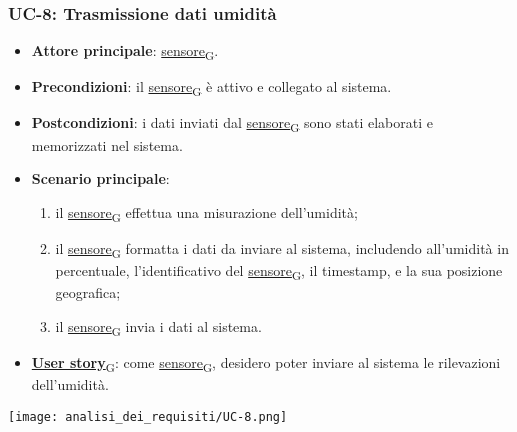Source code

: \subsubsection{UC-8: Trasmissione dati umidità}
\begin{itemize}
	\item \textbf{Attore principale}: \href{https://7last.github.io/docs/pb/documentazione-interna/glossario\#sensore}{sensore\textsubscript{G}}.
	\item \textbf{Precondizioni}: il \href{https://7last.github.io/docs/pb/documentazione-interna/glossario\#sensore}{sensore\textsubscript{G}} è attivo e collegato al sistema.
	\item \textbf{Postcondizioni}: i dati inviati dal \href{https://7last.github.io/docs/pb/documentazione-interna/glossario\#sensore}{sensore\textsubscript{G}} sono stati elaborati e memorizzati nel sistema.
	\item \textbf{Scenario principale}:
	      \begin{enumerate}
		      \item il \href{https://7last.github.io/docs/pb/documentazione-interna/glossario\#sensore}{sensore\textsubscript{G}} effettua una misurazione dell'umidità;
		      \item il \href{https://7last.github.io/docs/pb/documentazione-interna/glossario\#sensore}{sensore\textsubscript{G}} formatta i dati da inviare al sistema, includendo all'umidità in percentuale, l'identificativo del \href{https://7last.github.io/docs/pb/documentazione-interna/glossario\#sensore}{sensore\textsubscript{G}},
		            il timestamp, e la sua posizione geografica;
		      \item il \href{https://7last.github.io/docs/pb/documentazione-interna/glossario\#sensore}{sensore\textsubscript{G}} invia i dati al sistema.
	      \end{enumerate}
	\item \href{https://7last.github.io/docs/pb/documentazione-interna/glossario\#user-story}{\textbf{User story}\textsubscript{G}}: come \href{https://7last.github.io/docs/pb/documentazione-interna/glossario\#sensore}{sensore\textsubscript{G}}, desidero poter inviare al sistema le rilevazioni dell'umidità.
\end{itemize}

\begin{center}
	\texttt{[image: analisi\_dei\_requisiti/UC-8.png]}
\end{center}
○ ○ ○
Repeat the data above exactly, but not the pictures.

Output for this task:
Source code

: \subsubsection{UC-8: Trasmissione dati umidità}
\begin{itemize}
	\item \textbf{Attore principale}: \href{https://7last.github.io/docs/pb/documentazione-interna/glossario\#sensore}{sensore\textsubscript{G}}.
	\item \textbf{Precondizioni}: il \href{https://7last.github.io/docs/pb/documentazione-interna/glossario\#sensore}{sensore\textsubscript{G}} è attivo e collegato al sistema.
	\item \textbf{Postcondizioni}: i dati inviati dal \href{https://7last.github.io/docs/pb/documentazione-interna/glossario\#sensore}{sensore\textsubscript{G}} sono stati elaborati e memorizzati nel sistema.
	\item \textbf{Scenario principale}:
	      \begin{enumerate}
		      \item il \href{https://7last.github.io/docs/pb/documentazione-interna/glossario\#sensore}{sensore\textsubscript{G}} effettua una misurazione dell'umidità;
		      \item il \href{https://7last.github.io/docs/pb/documentazione-interna/glossario\#sensore}{sensore\textsubscript{G}} formatta i dati da inviare al sistema, includendo all'umidità in percentuale, l'identificativo del \href{https://7last.github.io/docs/pb/documentazione-interna/glossario\#sensore}{sensore\textsubscript{G}},
		            il timestamp, e la sua posizione geografica;
		      \item il \href{https://7last.github.io/docs/pb/documentazione-interna/glossario\#sensore}{sensore\textsubscript{G}} invia i dati al sistema.
	      \end{enumerate}
	\item \href{https://7last.github.io/docs/pb/documentazione-interna/glossario\#user-story}{\textbf{User story}\textsubscript{G}}: come \href{https://7last.github.io/docs/pb/documentazione-interna/glossario\#sensore}{sensore\textsubscript{G}}, desidero poter inviare al sistema le rilevazioni dell'umidità.
\end{itemize}

\begin{center}
	\texttt{[image: analisi\_dei\_requisiti/UC-8.png]}
\end{center}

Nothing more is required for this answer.